Closed diyasen2021 closed 2 years ago

diyasen2021 commented 2 years ago

Hi Kamil,

I've run into another issue with some other genomes I am working on. These are also plant pathogens. We expect that they are diploids with low heterozyosity. I used the following commands.

ls *.fastq.gz > FILES kmc -k21 -t16 -m64 -ci1 -cs10000 @FILES kmcdb tmp kmc_tools transform kmcdb histogram kmcdb_k21.hist -cx10000 L=$(smudgeplot.py cutoff kmcdb_k21.hist L) U=$(smudgeplot.py cutoff kmcdb_k21.hist U) kmc_tools transform kmcdb -ci"$L" -cx"$U" dump -s kmcdb_L"$L"_U"$U".dump smudgeplot.py hetkmers -o kmcdb_L"$L"_U"$U" < kmcdb_L"$L"_U"$U".dump

Resulting plot SRR7718974_smudgeplot

and here is the genomescope kmer distribution SRR7718974_genomescope where kcov=29.7, which is approx 1/2 of 1n estimate of smudgeplot.

So if I force smudgeplot to use 1n=30, smudgeplot.py plot -o SRR7718974 -t "SRR7718974" -k 21 -n 30 -q 0.99 SRR7718974files_L32_U3700_coverages.tsv

the prediction changes to tetraploid. SRR7718974_smudgeplot_n30

Which of these 2 scenarios do you think is more likely?

Thanks in advance for helping out!]

Diya

KamilSJaron commented 2 years ago

Hi Diya,

I think the second smudgeplot is "correctly labelling" the smudges - i.e. the smudge you see is indeed tetraploid smudge of AABB type. HOWEVER, this can happen if the heterozygosity is really really low - so low that the singal is dominated by paralogs in the genome. The whole idea of smudgeplot is based on at least some detectable heterozygosity and these homozygous genomes are really sneaky.

We have added a flag --homozygous for these cases, so you can get the labels right while still having a sane ploidy prediction (please double check that's how the flag is called, I am fishing from the back of my mind :-) ).

smudgeplot.py plot -o SRR7718974 -t "SRR7718974" -k 21 -q 0.99 SRR7718974files_L32_U3700_coverages.tsv --homozygous

It's the same (but more extreme) example of the same phenomenon as we discussed in the strawberry tutorail (check the wiki). I think you might see more het. loci if you lower your L to ~25, but at the same time, i don't think there is anything new you can learn from that smudgeplot. I bet my shoes you got the genomescope model right.

Hope this helps!

diyasen2021 commented 2 years ago

Many thanks again for the reply.

So I ran smudgeplot.py plot -o SRR7718974 -t "SRR7718974" -k 21 -q 0.99 SRR7718974files_L32_U3700_coverages.tsv --homozygous

and ended up getting

SRR7718974_smudgeplot

Therefore much like the previous genome, this one too has the AABB haplotype structure but is a homozygous diploid!
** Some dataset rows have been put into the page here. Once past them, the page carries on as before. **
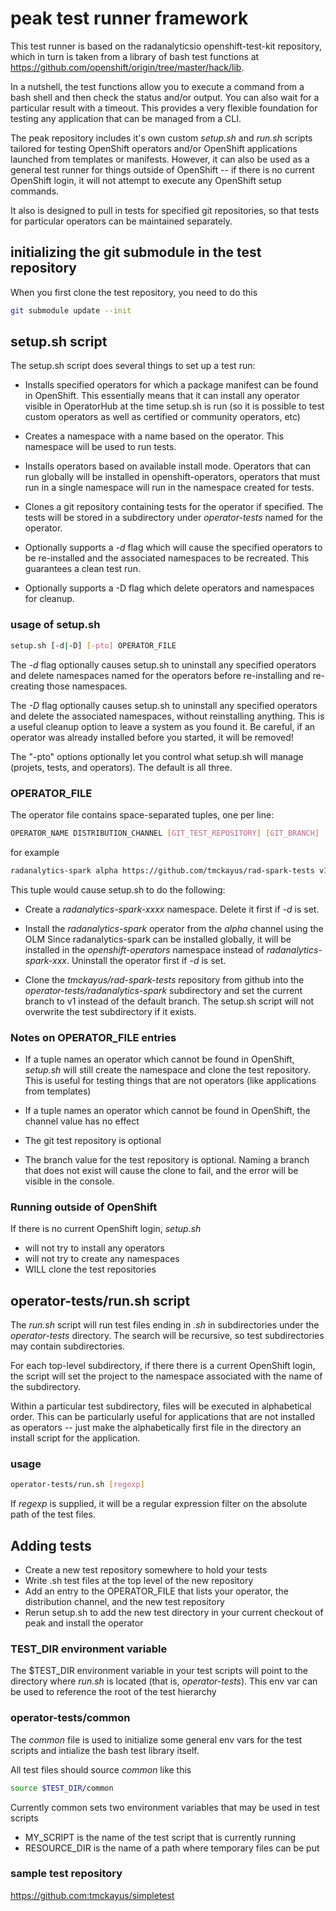 # peak test runner framework

This test runner is based on the radanalyticsio openshift-test-kit
repository, which in turn is taken from a library of bash test functions
at https://github.com/openshift/origin/tree/master/hack/lib.

In a nutshell, the test functions allow you to execute a command
from a bash shell and then check the status and/or output. You
can also wait for a particular result with a timeout. This provides
a very flexible foundation for testing any application that can
be managed from a CLI.

The peak repository includes it's own custom *setup.sh* and *run.sh*
scripts tailored for testing OpenShift operators and/or OpenShift
applications launched from templates or manifests. However, it
can also be used as a general test runner for things outside
of OpenShift -- if there is no current OpenShift login, it will not
attempt to execute any OpenShift setup commands.

It also is designed to pull in tests for specified git repositories,
so that tests for particular operators can be maintained separately.

## initializing the git submodule in the test repository

When you first clone the test repository, you need to do this

```bash
git submodule update --init
```

## setup.sh script

The setup.sh script does several things to set up a test run:

* Installs specified operators for which a package manifest
  can be found in OpenShift. This essentially means that it
  can install any operator visible in OperatorHub at the time
  setup.sh is run (so it is possible to test custom operators
  as well as certified or community operators, etc)
  
* Creates a namespace with a name based on the operator. This
  namespace will be used to run tests.

* Installs operators based on available install mode. Operators
  that can run globally will be installed in openshift-operators,
  operators that must run in a single namespace will run in the
  namespace created for tests.

* Clones a git repository containing tests for the operator if
  specified. The tests will be stored in a subdirectory under
  *operator-tests* named for the operator.

* Optionally supports a *-d* flag which will cause the specified
  operators to be re-installed and the associated namespaces to
  be recreated. This guarantees a clean test run.

* Optionally supports a -D flag which delete operators and namespaces
  for cleanup.

### usage of setup.sh

```bash
setup.sh [-d|-D] [-pto] OPERATOR_FILE
```

The *-d* flag optionally causes setup.sh to uninstall any specified operators
and delete namespaces named for the operators before re-installing
and re-creating those namespaces.

The *-D* flag optionally causes setup.sh to uninstall any specified operators
and delete the associated namespaces, without reinstalling anything.
This is a useful cleanup option to leave a system as you found it. Be careful,
if an operator was already installed before you started, it will be removed!

The "-pto" options optionally let you control what setup.sh will manage
(projets, tests, and operators). The default is all three.

### OPERATOR_FILE

The operator file contains space-separated tuples, one per line:

```bash
OPERATOR_NAME DISTRIBUTION_CHANNEL [GIT_TEST_REPOSITORY] [GIT_BRANCH]
```

for example

```bash
radanalytics-spark alpha https://github.com/tmckayus/rad-spark-tests v1
```

This tuple would cause setup.sh to do the following:

* Create a *radanalytics-spark-xxxx* namespace. Delete it first if *-d* is set.

* Install the *radanalytics-spark* operator from the *alpha* channel using the OLM
  Since radanalytics-spark can be installed globally, it will be installed in the
  *openshift-operators* namespace instead of *radanalytics-spark-xxx*. Uninstall the
  operator first if *-d* is set.

* Clone the *tmckayus/rad-spark-tests* repository from github into the
  *operator-tests/radanalytics-spark* subdirectory and set the current branch
  to v1 instead of the default branch. The setup.sh script will not overwrite the
  test subdirectory if it exists.

### Notes on OPERATOR_FILE entries

* If a tuple names an operator which cannot be found in OpenShift, *setup.sh* will
  still create the namespace and clone the test repository. This is useful for
  testing things that are not operators (like applications from templates)

* If a tuple names an operator which cannot be found in OpenShift, the channel
  value has no effect

* The git test repository is optional

* The branch value for the test repository is optional. Naming a branch that
  does not exist will cause the clone to fail, and the error will be visible
  in the console.

### Running outside of OpenShift

If there is no current OpenShift login, *setup.sh*

* will not try to install any operators
* will not try to create any namespaces
* WILL clone the test repositories

## operator-tests/run.sh script

The *run.sh* script will run test files ending in *.sh* in subdirectories under
the *operator-tests* directory. The search will be recursive, so test subdirectories
may contain subdirectories.

For each top-level subdirectory, if there there is a current OpenShift login, the script
will set the project to the namespace associated with the name of the subdirectory.

Within a particular test subdirectory, files will be executed in alphabetical order.
This can be particularly useful for applications that are not installed as operators --
just make the alphabetically first file in the directory an install script for the application.

### usage

```bash
operator-tests/run.sh [regexp]
```

If *regexp* is supplied, it will be a regular expression filter on the absolute path of
the test files.

## Adding tests

* Create a new test repository somewhere to hold your tests
* Write .sh test files at the top level of the new repository
* Add an entry to the OPERATOR_FILE that lists your operator,
  the distribution channel, and the new test repository
* Rerun setup.sh to add the new test directory in your current
  checkout of peak and install the operator

### TEST_DIR environment variable

The $TEST_DIR environment variable in your test scripts
will point to the directory where *run.sh* is located
(that is, *operator-tests*). This env var can be used
to reference the root of the test hierarchy

### operator-tests/common

The *common* file is used to initialize some general
env vars for the test scripts and intialize the bash
test library itself.

All test files should source *common* like this

```bash
source $TEST_DIR/common
```

Currently common sets two environment variables that
may be used in test scripts

* MY_SCRIPT is the name of the test script that is currently running
* RESOURCE_DIR is the name of a path where temporary files can be put

### sample test repository

https://github.com:tmckayus/simpletest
Very cool and gives us something to look further into as far as repeats/duplications go.

KamilSJaron commented 2 years ago

Great, I am glad I could help and even more that you find the outcome interesting because that is something I think of quite often myself :-) So please, keep in touch, I am interested in figuring out good way to analyse (find a good interpretation) these "higher ploidy smudges".

diyasen2021 commented 2 years ago

Well, I was going to leave you alone until I started messing around some more and found something else that doesnt make sense to me from a problem i posted on github a while ago. Here is the original post https://github.com/KamilSJaron/smudgeplot/issues/99.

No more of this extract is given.